Start of RECORDS PROVIDED
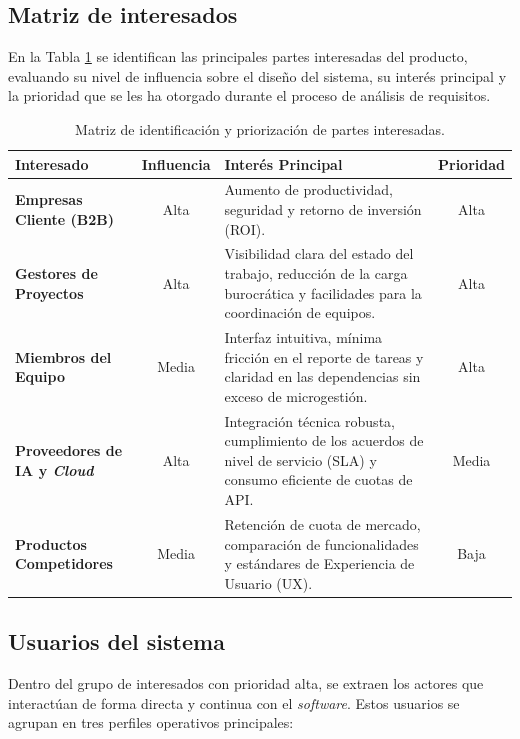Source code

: \subsection{Matriz de interesados}
En la Tabla \ref{tab:stakeholders} se identifican las principales partes interesadas del producto, evaluando su nivel de influencia sobre el diseño del sistema, su interés principal y la prioridad que se les ha otorgado durante el proceso de análisis de requisitos.

\begin{table}[htbp]
    \centering
    \renewcommand{\arraystretch}{1.4}
    \begin{tabular}{@{} p{3cm} c p{6cm} c @{}}
        \toprule
        \textbf{Interesado} & \textbf{Influencia} & \textbf{Interés Principal} & \textbf{Prioridad} \\
        \midrule
        \textbf{Empresas Cliente (B2B)} & Alta & Aumento de productividad, seguridad y retorno de inversión (ROI). & Alta \\
        
        \textbf{Gestores de Proyectos} & Alta & Visibilidad clara del estado del trabajo, reducción de la carga burocrática y facilidades para la coordinación de equipos. & Alta \\
        
        \textbf{Miembros del Equipo} & Media & Interfaz intuitiva, mínima fricción en el reporte de tareas y claridad en las dependencias sin exceso de microgestión. & Alta \\
        
        \textbf{Proveedores de \ac{IA} y \emph{Cloud}} & Alta & Integración técnica robusta, cumplimiento de los acuerdos de nivel de servicio (SLA) y consumo eficiente de cuotas de API. & Media \\
        
        \textbf{Productos Competidores} & Media & Retención de cuota de mercado, comparación de funcionalidades y estándares de Experiencia de Usuario (UX). & Baja \\
        \bottomrule
    \end{tabular}
    \caption{Matriz de identificación y priorización de partes interesadas.}
    \label{tab:stakeholders}
\end{table}

\subsection{Usuarios del sistema}
Dentro del grupo de interesados con prioridad alta, se extraen los actores que interactúan de forma directa y continua con el \emph{software}. Estos usuarios se agrupan en tres perfiles operativos principales:

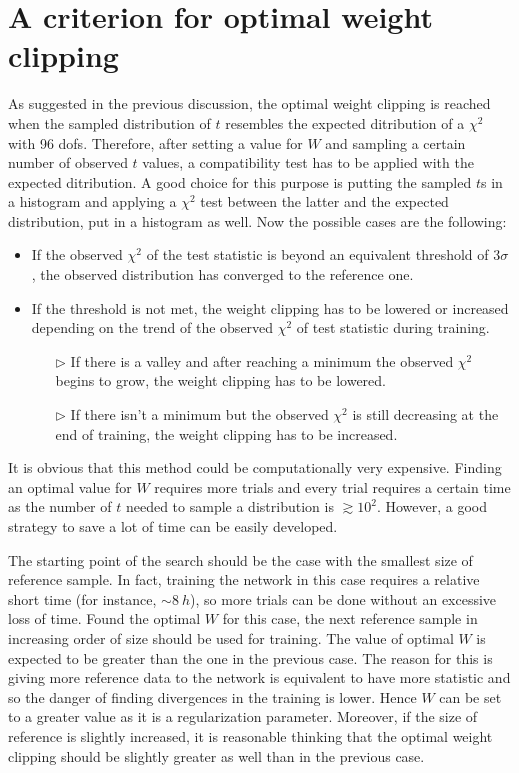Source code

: \section{A criterion for optimal weight clipping}
As suggested in the previous discussion, the optimal weight clipping is reached when the sampled distribution of $t$ resembles the expected ditribution of a $\chi^2$ with 96 dofs. Therefore, after setting a value for $W$ and sampling a certain number of observed $t$ values, a compatibility test has to be applied with the expected ditribution. A good choice for this purpose is putting the sampled $t$s in a histogram and applying a $\chi^2$ test between the latter and the expected distribution, put in a histogram as well. Now the possible cases are the following:
\begin{itemize}
	\item If the observed $\chi^2$ of the test statistic is beyond an equivalent threshold of $3\sigma$, the observed distribution has converged to the reference one.
	\item If the threshold is not met, the weight clipping has to be lowered or increased depending on the trend of the observed $\chi^2$ of test statistic during training.
	\begin{itemize}
		\item[$\triangleright$] If there is a valley and after reaching a minimum the observed $\chi^2$ begins to grow, the weight clipping has to be lowered.
		\item[$\triangleright$] If there isn't a minimum but the observed $\chi^2$ is still decreasing at the end of training, the weight clipping has to be increased.
	\end{itemize}
\end{itemize}

It is obvious that this method could be computationally very expensive. Finding an optimal value for $W$ requires more trials and every trial requires a certain time as the number of $t$ needed to sample a distribution is $\gtrsim 10^2$. However, a good strategy to save a lot of time can be easily developed.

The starting point of the search should be the case with the smallest size of reference sample. In fact, training the network in this case requires a relative short time (for instance, $\sim 8~\si{h}$), so more trials can be done without an excessive loss of time. Found the optimal $W$ for this case, the next reference sample in increasing order of size should be used for training. The value of optimal $W$ is expected to be greater than the one in the previous case. The reason for this is giving more reference data to the network is equivalent to have more statistic and so the danger of finding divergences in the training is lower. Hence $W$ can be set to a greater value as it is a regularization parameter. Moreover, if the size of reference is slightly increased, it is reasonable thinking that the optimal weight clipping should be slightly greater as well than in the previous case.





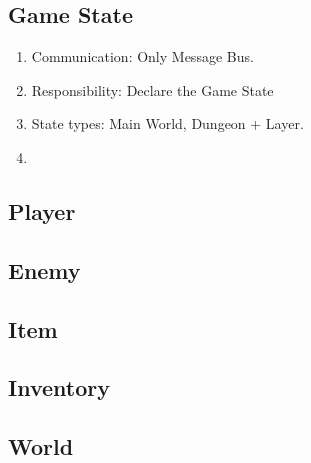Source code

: \subsection{Game State}

\begin{enumerate}
  \item Communication: Only Message Bus.
  \item Responsibility: Declare the Game State
  \item State types: Main World, Dungeon + Layer.
  \item %
\end{enumerate}

\subsection{Player}

\subsection{Enemy}

\subsection{Item}

\subsection{Inventory}

\subsection{World}
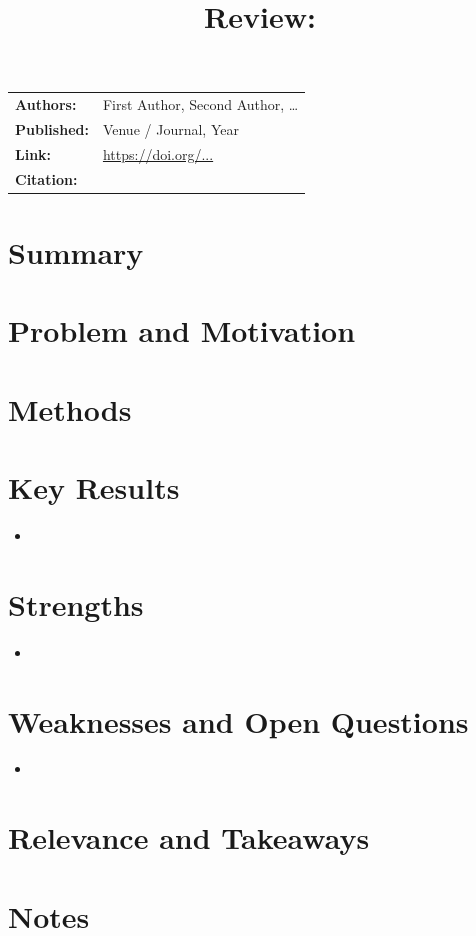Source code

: \documentclass[11pt]{article}
\title{Review: \papertitle}
\author{}
\date{\reviewdate}
\newcommand{\paperauthors}{First Author, Second Author, \ldots}
\newcommand{\papervenue}{Venue / Journal, Year}
\newcommand{\paperlink}{\url{https://doi.org/...}}
\newcommand{\paperkey}{author2024example} %
\begin{document}
\maketitle

\begin{tabular}{@{}ll@{}}
  \textbf{Authors:} & \paperauthors \\
  \textbf{Published:} & \papervenue \\
  \textbf{Link:} & \paperlink \\
  \textbf{Citation:} & \cite{\paperkey} \\
\end{tabular}

\section{Summary}

\section{Problem and Motivation}

\section{Methods}

\section{Key Results}
\begin{itemize}
  \item
\end{itemize}

\section{Strengths}
\begin{itemize}
  \item
\end{itemize}

\section{Weaknesses and Open Questions}
\begin{itemize}
  \item
\end{itemize}

\section{Relevance and Takeaways}

\section{Notes}



\end{document}
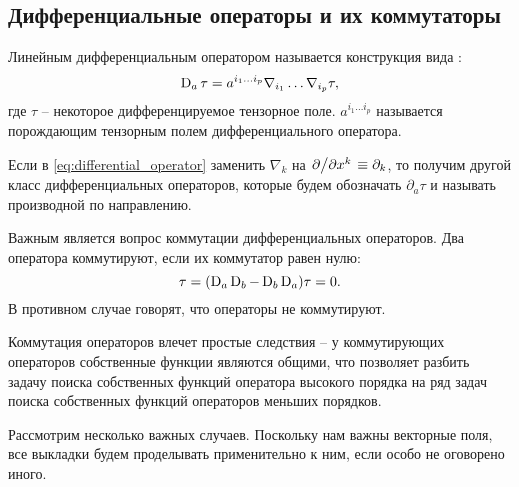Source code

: \documentclass[12pt,a4paper]{article}
\begin{document}

    \subsection{Дифференциальные операторы и их коммутаторы\label{sec:commutators}}

        Линейным дифференциальным оператором называется конструкция вида \cite{differential_operator_commutators}:
        \begin{equation}\label{eq:differential_operator}
            \operatorname{D}_a\tau = a^{i_1 \dots i_p} \nabla_{i_1} \dots \nabla_{i_p} \tau ,
        \end{equation}
        где $\tau$ -- некоторое дифференцируемое тензорное поле. $a^{i_1 \dots i_p}$ называется порождающим тензорным полем дифференциального оператора.

        Если в \autoref{eq:differential_operator} заменить $\nabla_k$ на $\pdv*{x^k} \equiv \partial_k$, то получим другой класс дифференциальных операторов, которые будем обозначать $\partial_a\tau$ и называть производной по направлению.

        Важным является вопрос коммутации дифференциальных операторов. Два оператора коммутируют, если их коммутатор равен нулю:
        \begin{equation}
            [\D_a, \D_b]\tau = (\D_a \D_b - \D_b \D_a) \tau = 0 .
        \end{equation}
        В противном случае говорят, что операторы не коммутируют.

        Коммутация операторов влечет простые следствия -- у коммутирующих операторов собственные функции являются общими, что позволяет разбить задачу поиска собственных функций оператора высокого порядка на ряд задач поиска собственных функций операторов меньших порядков.

        Рассмотрим несколько важных случаев. Поскольку нам важны векторные поля, все выкладки будем проделывать применительно к ним, если особо не оговорено иного.

\end{document}
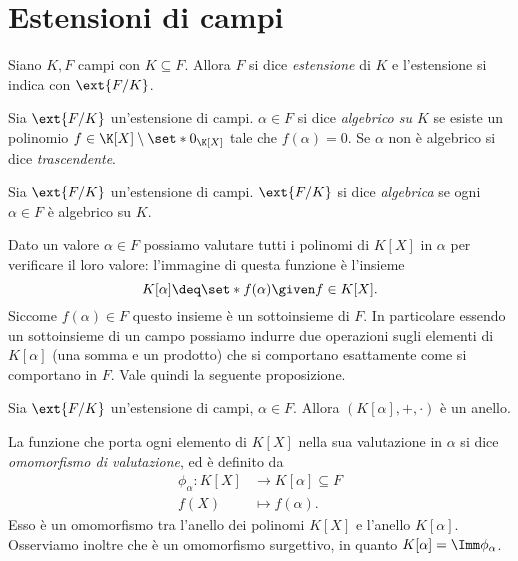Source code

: \section{Estensioni di campi}

\begin{definition}
     Siano $K, F$ campi con $K \subseteq F$. Allora $F$ si dice \emph{estensione} di $K$ e l'estensione si indica con $\ext{F/K}$.
\end{definition}

\begin{definition}
     Sia $\ext{F/K}$ un'estensione di campi. $\alpha \in F$ si dice \emph{algebrico su $K$} se esiste un polinomio $f \in \K[X] \setminus \set*{0_{\K[X]}}$ tale che $f(\alpha) = 0$. Se $\alpha$ non è algebrico si dice \emph{trascendente}.
\end{definition}

\begin{definition}
     Sia $\ext{F/K}$ un'estensione di campi. $\ext{F/K}$ si dice \emph{algebrica} se ogni $\alpha \in F$ è algebrico su $K$.
\end{definition}

Dato un valore $\alpha \in F$ possiamo valutare tutti i polinomi di $K[X]$ in $\alpha$ per verificare il loro valore: l'immagine di questa funzione è l'insieme \[
    K[\alpha] \deq \set*{f(\alpha) \given f \in K[X]}.    
\] Siccome $f(\alpha) \in F$ questo insieme è un sottoinsieme di $F$. In particolare essendo un sottoinsieme di un campo possiamo indurre due operazioni sugli elementi di $K[\alpha]$ (una somma e un prodotto) che si comportano esattamente come si comportano in $F$. Vale quindi la seguente proposizione.

\begin{proposition}
    Sia $\ext{F/K}$ un'estensione di campi, $\alpha \in F$. Allora $(K[\alpha], +, \cdot)$ è un anello.
\end{proposition}

La funzione che porta ogni elemento di $K[X]$ nella sua valutazione in $\alpha$ si dice \emph{omomorfismo di valutazione}, ed è definito da \begin{align*}
    \phi_\alpha : K[X] &\to K[\alpha] \subseteq F\\   
    f(X) &\mapsto f(\alpha).
\end{align*} Esso è un omomorfismo tra l'anello dei polinomi $K[X]$ e l'anello $K[\alpha]$. Osserviamo inoltre che è un omomorfismo surgettivo, in quanto $K[\alpha] = \Imm \phi_\alpha$.

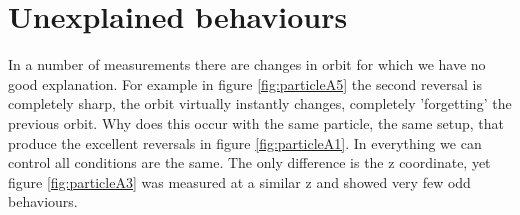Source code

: \section{Unexplained behaviours}
In a number of measurements there are changes in orbit for which we have no good explanation. For example in figure \ref{fig:particleA5} the second reversal is completely sharp, the orbit virtually instantly changes, completely 'forgetting' the previous orbit. Why does this occur with the same particle, the same setup, that produce the excellent reversals in figure \ref{fig:particleA1}. In everything we can control all conditions are the same. The only difference is the z coordinate, yet figure \ref{fig:particleA3} was measured at a similar z and showed very few odd behaviours. 

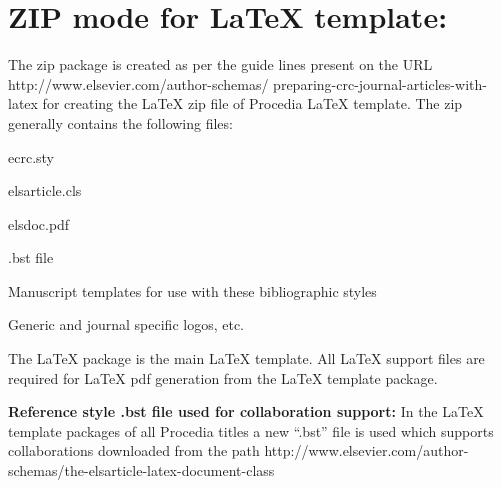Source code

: \documentclass[3p,times,procedia]{elsarticle}
\begin{document}
\section{ZIP mode for LaTeX template:}

The zip package is created as per the guide lines present on the URL http://www.elsevier.com/author-schemas/ preparing-crc-journal-articles-with-latex for creating the LaTeX zip file of Procedia LaTeX template.  The zip generally contains the following files:
\begin{Itemize}[]\leftskip-17.7pt
\item ecrc.sty
\item  elsarticle.cls
\item elsdoc.pdf
\item .bst file
\item Manuscript templates for use with these bibliographic styles
\item  Generic and journal specific logos, etc.
\end{Itemize}

The LaTeX package is the main LaTeX template. All LaTeX support files are required for LaTeX pdf generation from the LaTeX template package. 

{\bf Reference style .bst file used for collaboration support:} In the LaTeX template packages of all Procedia titles a new ``.bst'' file is used which supports collaborations downloaded from the path http://www.elsevier.com/author-schemas/the-elsarticle-latex-document-class
\end{document}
End of RECORDS PROVIDED
_TASK TO CARRY OUT_
Starting at the line containing "La funzione che" and stopping at the line containing "these bibliographic styles", output every line above exactly, both ends included, with pictures omitted.

_TASK ANSWER_
La funzione che porta ogni elemento di $K[X]$ nella sua valutazione in $\alpha$ si dice \emph{omomorfismo di valutazione}, ed è definito da \begin{align*}
    \phi_\alpha : K[X] &\to K[\alpha] \subseteq F\\   
    f(X) &\mapsto f(\alpha).
\end{align*} Esso è un omomorfismo tra l'anello dei polinomi $K[X]$ e l'anello $K[\alpha]$. Osserviamo inoltre che è un omomorfismo surgettivo, in quanto $K[\alpha] = \Imm \phi_\alpha$.

Source code

: \section{Unexplained behaviours}
In a number of measurements there are changes in orbit for which we have no good explanation. For example in figure \ref{fig:particleA5} the second reversal is completely sharp, the orbit virtually instantly changes, completely 'forgetting' the previous orbit. Why does this occur with the same particle, the same setup, that produce the excellent reversals in figure \ref{fig:particleA1}. In everything we can control all conditions are the same. The only difference is the z coordinate, yet figure \ref{fig:particleA3} was measured at a similar z and showed very few odd behaviours. 

Source code

: \documentclass[3p,times,procedia]{elsarticle}
\begin{document}
\section{ZIP mode for LaTeX template:}

The zip package is created as per the guide lines present on the URL http://www.elsevier.com/author-schemas/ preparing-crc-journal-articles-with-latex for creating the LaTeX zip file of Procedia LaTeX template.  The zip generally contains the following files:
\begin{Itemize}[]\leftskip-17.7pt
\item ecrc.sty
\item  elsarticle.cls
\item elsdoc.pdf
\item .bst file
\item Manuscript templates for use with these bibliographic styles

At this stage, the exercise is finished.